Los “evaluadores” –privados por cierto- llegan a las universidades públicas preguntando cuantas computadoras hay por estudiante y dan medallas a los que tienen más artefactos, sin importarles si se usan o no. Al mismo tiempo esa tecnología cibernética se aplica en todo el mundo a otras máquinas en el aparato productivo para desplazar diariamente a miles de personas de sus empleos. La automatización invade todos los campos de la práctica social.

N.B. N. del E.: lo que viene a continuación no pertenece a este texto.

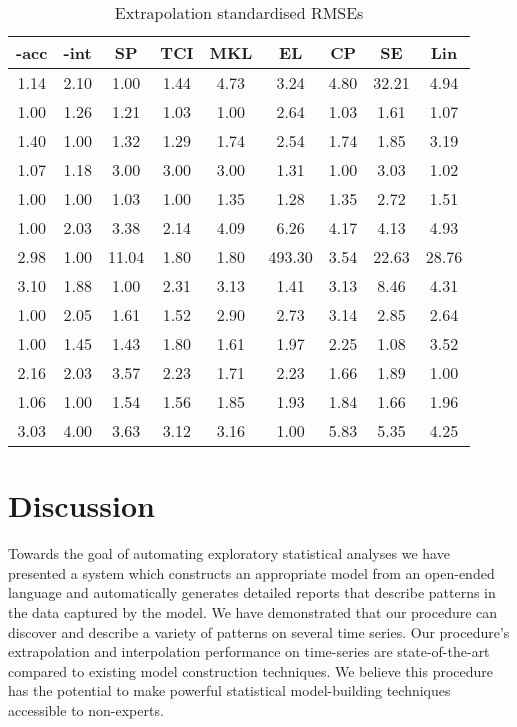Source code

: \begin{table*}[ht]
\center
\begin{tabular}{|c|c|c|c|c|c|c|c|c|}
\hline
\procedurename{}-acc & \procedurename{}-int & SP & TCI & MKL & EL & CP & SE & Lin \\
\hline
1.14 & 2.10 & 1.00 & 1.44 & 4.73 & 3.24 & 4.80 & 32.21 & 4.94\\
1.00 & 1.26 & 1.21 & 1.03 & 1.00 & 2.64 & 1.03 & 1.61 & 1.07\\
1.40 & 1.00 & 1.32 & 1.29 & 1.74 & 2.54 & 1.74 & 1.85 & 3.19\\
1.07 & 1.18 & 3.00 & 3.00 & 3.00 & 1.31 & 1.00 & 3.03 & 1.02\\
1.00 & 1.00 & 1.03 & 1.00 & 1.35 & 1.28 & 1.35 & 2.72 & 1.51\\
1.00 & 2.03 & 3.38 & 2.14 & 4.09 & 6.26 & 4.17 & 4.13 & 4.93\\
2.98 & 1.00 & 11.04 & 1.80 & 1.80 & 493.30 & 3.54 & 22.63 & 28.76\\
3.10 & 1.88 & 1.00 & 2.31 & 3.13 & 1.41 & 3.13 & 8.46 & 4.31\\
1.00 & 2.05 & 1.61 & 1.52 & 2.90 & 2.73 & 3.14 & 2.85 & 2.64\\
1.00 & 1.45 & 1.43 & 1.80 & 1.61 & 1.97 & 2.25 & 1.08 & 3.52\\
2.16 & 2.03 & 3.57 & 2.23 & 1.71 & 2.23 & 1.66 & 1.89 & 1.00\\
1.06 & 1.00 & 1.54 & 1.56 & 1.85 & 1.93 & 1.84 & 1.66 & 1.96\\
3.03 & 4.00 & 3.63 & 3.12 & 3.16 & 1.00 & 5.83 & 5.35 & 4.25\\
\hline
\end{tabular}
\caption{Extrapolation standardised RMSEs}
\label{table:extrap}
\end{table*}

\section{Discussion}
\label{sec:description:discussion}

Towards the goal of automating exploratory statistical analyses we have presented a system which constructs an appropriate model from an open-ended language and automatically generates detailed reports that describe patterns in the data captured by the model.
We have demonstrated that our procedure can discover and describe a variety of patterns on several time series.
Our procedure's extrapolation and interpolation performance on time-series are state-of-the-art compared to existing model construction techniques.
We believe this procedure has the potential to make powerful statistical model-building techniques accessible to non-experts.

No sólo la industria, también el comercio y los servicios, incluido el educativo y hasta el político. Si compras una franquicia, te habrán de decir como se va a llamar “tu” negocio, de que color se pinta, quienes son los proveedores y hasta cual debe ser la apariencia de los empleados. Modelos científicamente probados. No hay más.

En un mundo así, a las instituciones de educación pública y a sus profesores también se les imponen “franquicias”, es decir modelos “científicamente” probados  por círculos de expertos, en otros países y con otra población: ajustarse a esos “estándares” o perecer. Tantas computadoras, tantos doctores, tantos titulados. Los empleadores –cada vez más escasos- exigen profesionales “competitivos”, es decir, capaces y ansiosos de destrozarse unos a otros por el salario que sea. Esto último no requiere ninguna asignatura especial: basta con que los estudiantes observen como se comportan sus profesores entre si.